WASHINGTON – An air sampling taken after North Korea’s claimed nuclear test detected radioactive debris consistent with an atomic explosion, Bush administration and congressional officials said Friday night. They said no final determination had been made about the nature of last weekend’s mystery-shrouded blast.
One U.S. government official said intelligence officials assigned an 80 percent probability that the North Korean explosion was a nuclear detonation, based on the air sample collected Wednesday. The official said it appeared highly unlikely that the sample of radioactive material was produced by any other source, including a nuclear power reactor.
The official also said additional sampling might be conducted, not necessarily by airborne means. He would not elaborate, citing security concerns.
A senior administration official suggested that the North Korean test was a dud. “The betting is that this was an attempt at a nuclear test that failed,” the official said. “We don’t think they were trying to fake a nuclear test, but it may have been a nuclear fizzle.”
The officials who described the results spoke on condition of anonymity because of the sensitive nature of the information.
North Korea’s claim of a successful nuclear test Monday sent shock waves throughout Asia and around the world.
President Bush has called for stiff
United Nations sanctions on North Korea, while refusing appeals by U.N. Secretary-General
Kofi Annan and others to take part in one-one-one talks with the reclusive communist regime.
Since North Korea’s announcement, the United States and other nations have been conducting scientific tests to determine whether a nuclear explosion had occurred.
The administration briefed key members of Congress about the preliminary test results of an air sample an official said was collected above Qunggye, near the area of the claimed nuclear test.
Results from another test disclosed Friday — an initial air sampling on Tuesday — showed no evidence of radioactive particles that would be expected from a successful nuclear detonation, a U.S. government intelligence official said.
The contradictory readings reinforced uncertainty about the size and success of Monday’s underground explosion, which North Korea has trumpeted as a nuclear test.

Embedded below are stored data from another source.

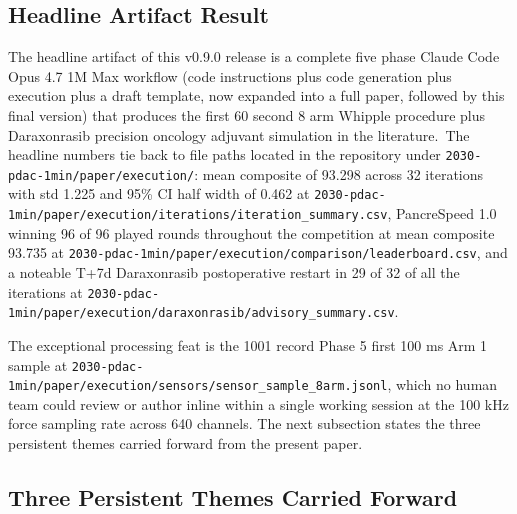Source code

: 
\subsection{Headline Artifact Result}
\label{sec:conclusions-headline}

The headline artifact of this v0.9.0 release is a complete five
phase Claude Code Opus 4.7 1M Max workflow (code instructions plus
code generation plus execution plus a draft template, now expanded into a full paper, followed by this final version) that produces the first 60 second 8 arm Whipple procedure plus
Daraxonrasib precision oncology adjuvant simulation in the
literature.\ The headline numbers tie back to file paths located in the repository under
\texttt{2030-pdac-1min/paper/execution/}: mean composite of 93.298
across 32 iterations with std 1.225 and 95\% CI half width of 0.462 at
\texttt{2030-pdac-1min/paper/execution/iterations/iteration_summary.csv},
PancreSpeed 1.0 winning 96 of 96 played rounds throughout the competition at mean composite
93.735 at
\texttt{2030-pdac-1min/paper/execution/comparison/leaderboard.csv},
and a noteable T+7d Daraxonrasib postoperative restart in 29 of 32 of all the iterations at
\texttt{2030-pdac-1min/paper/execution/daraxonrasib/advisory_summary.csv}.

The exceptional processing feat is the 1001 record Phase 5 first
100 ms Arm 1 sample at
\texttt{2030-pdac-1min/paper/execution/sensors/sensor_sample_8arm.jsonl},
which no human team could review or author inline within a single
working session at the 100 kHz force sampling rate across 640
channels. The next subsection states the three persistent themes
carried forward from the present paper.

\subsection{Three Persistent Themes Carried Forward}
\label{sec:conclusions-themes}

Data from seismic sensors have already indicated the explosion was smaller than expected.
The Chinese and Japanese governments have done their own air sampling and found no trace of radioactive material, officials from both countries said Friday. A Japanese government official said his country sampled air over the Sea of Japan, as well as rainfall and ground-level air on Japanese territory and found nothing.
A spokesman for National Intelligence Director John Negroponte declined to comment on any findings from U.S. spy agencies.
One Republican lawmaker, citing the release of “intelligence reports appearing to confirm the likelihood of a North Korean nuclear test,” backed Bush’s call for a return to international talks. But the lawmaker, Rep. Heather Wilson (news, bio, voting record), R-N.M., also parted company with the president, saying that if a “prominent American delegation — preferably a bipartisan one — get North Korea to walk back from the ledge, we should do so.”
The State Department, meanwhile, announced that Secretary of State
Condoleezza Rice will travel to China,
South Korea and Japan next week to discuss steps to pressure North Korea to drop its nuclear efforts and to assess the region’s security situation.
Members of the
U.N. Security Council agreed Friday on wording of a resolution that would clamp sanctions on the communist country. The draft, scheduled for a Saturday vote, would authorize nonmilitary sanctions against the North, and says that any further action the council might want to take would require another U.N. resolution.
It also eliminates a blanket arms embargo from a tougher, previous draft, instead targeting specific equipment for sanctions including missiles, tanks, warships and combat aircraft.
State Department spokesman Sean McCormack said that on Rice’s trip, “she’s going to be talking about the passage of that resolution certainly, but really what comes after.”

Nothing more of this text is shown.